━━━ RECORDS SHOWN

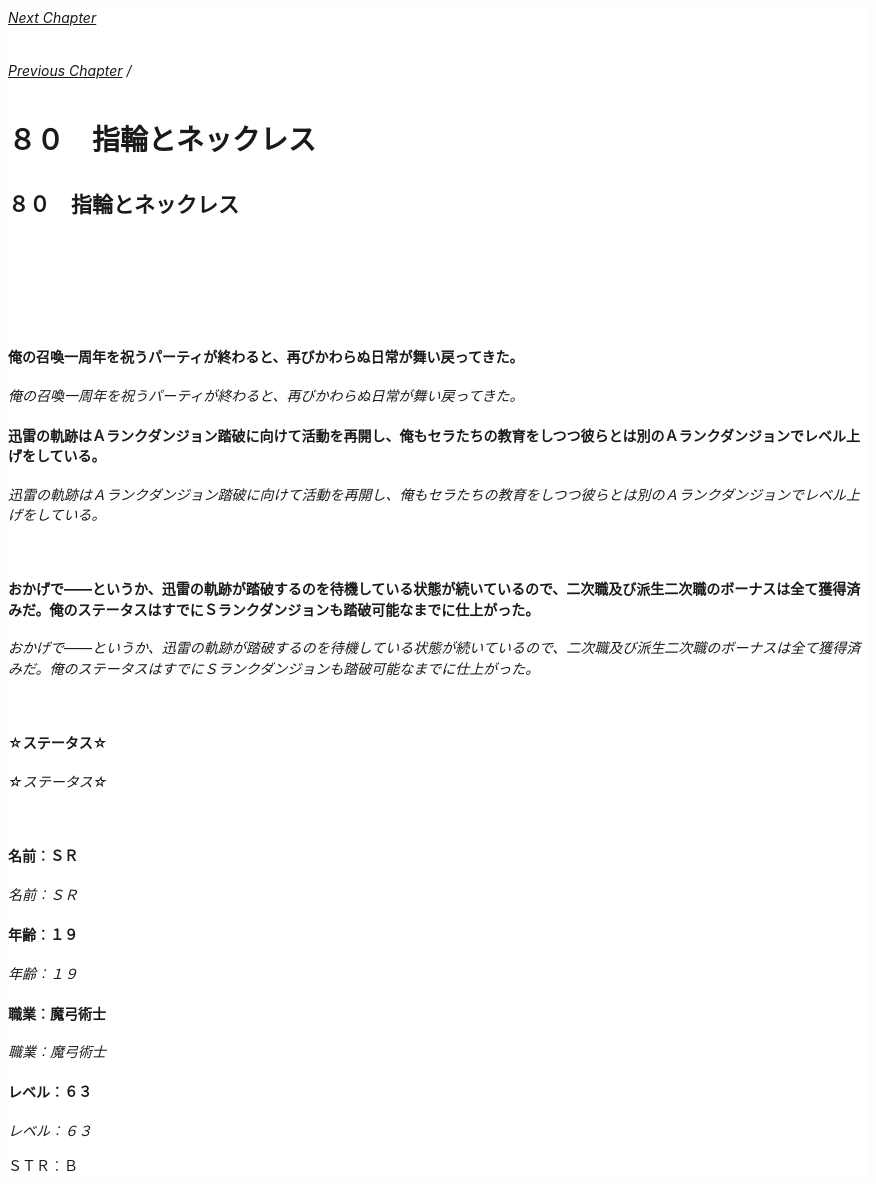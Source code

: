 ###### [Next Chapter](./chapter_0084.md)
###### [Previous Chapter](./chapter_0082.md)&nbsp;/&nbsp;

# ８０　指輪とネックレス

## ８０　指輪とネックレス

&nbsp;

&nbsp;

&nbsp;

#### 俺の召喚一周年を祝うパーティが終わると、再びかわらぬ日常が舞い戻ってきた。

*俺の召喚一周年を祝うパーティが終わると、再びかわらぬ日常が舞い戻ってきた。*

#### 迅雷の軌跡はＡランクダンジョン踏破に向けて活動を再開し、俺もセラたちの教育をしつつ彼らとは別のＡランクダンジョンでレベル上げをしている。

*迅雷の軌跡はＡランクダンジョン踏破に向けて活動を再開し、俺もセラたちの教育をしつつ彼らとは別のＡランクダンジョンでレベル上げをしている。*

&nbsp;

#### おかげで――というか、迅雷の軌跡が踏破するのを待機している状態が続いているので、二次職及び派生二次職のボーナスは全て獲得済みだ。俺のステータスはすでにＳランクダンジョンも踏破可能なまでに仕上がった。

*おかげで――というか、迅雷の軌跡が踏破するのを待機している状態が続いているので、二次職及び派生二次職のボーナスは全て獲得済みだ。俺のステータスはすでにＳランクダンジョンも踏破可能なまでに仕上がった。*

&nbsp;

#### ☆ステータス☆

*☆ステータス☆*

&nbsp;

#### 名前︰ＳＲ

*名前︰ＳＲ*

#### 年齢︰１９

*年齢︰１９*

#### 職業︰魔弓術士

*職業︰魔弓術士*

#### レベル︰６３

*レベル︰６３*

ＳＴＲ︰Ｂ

━━━━━━

EXERCISE INSTRUCTIONS:
Leaving the pictures aside, output each entry above exactly as written.

SOLUTION BELOW:
Source code

: ###### [Next Chapter](./chapter_0084.md)
###### [Previous Chapter](./chapter_0082.md)&nbsp;/&nbsp;

# ８０　指輪とネックレス

## ８０　指輪とネックレス

&nbsp;

&nbsp;

&nbsp;

#### 俺の召喚一周年を祝うパーティが終わると、再びかわらぬ日常が舞い戻ってきた。

*俺の召喚一周年を祝うパーティが終わると、再びかわらぬ日常が舞い戻ってきた。*

#### 迅雷の軌跡はＡランクダンジョン踏破に向けて活動を再開し、俺もセラたちの教育をしつつ彼らとは別のＡランクダンジョンでレベル上げをしている。

*迅雷の軌跡はＡランクダンジョン踏破に向けて活動を再開し、俺もセラたちの教育をしつつ彼らとは別のＡランクダンジョンでレベル上げをしている。*

&nbsp;

#### おかげで――というか、迅雷の軌跡が踏破するのを待機している状態が続いているので、二次職及び派生二次職のボーナスは全て獲得済みだ。俺のステータスはすでにＳランクダンジョンも踏破可能なまでに仕上がった。

*おかげで――というか、迅雷の軌跡が踏破するのを待機している状態が続いているので、二次職及び派生二次職のボーナスは全て獲得済みだ。俺のステータスはすでにＳランクダンジョンも踏破可能なまでに仕上がった。*

&nbsp;

#### ☆ステータス☆

*☆ステータス☆*

&nbsp;

#### 名前︰ＳＲ

*名前︰ＳＲ*

#### 年齢︰１９

*年齢︰１９*

#### 職業︰魔弓術士

*職業︰魔弓術士*

#### レベル︰６３

*レベル︰６３*

ＳＴＲ︰Ｂ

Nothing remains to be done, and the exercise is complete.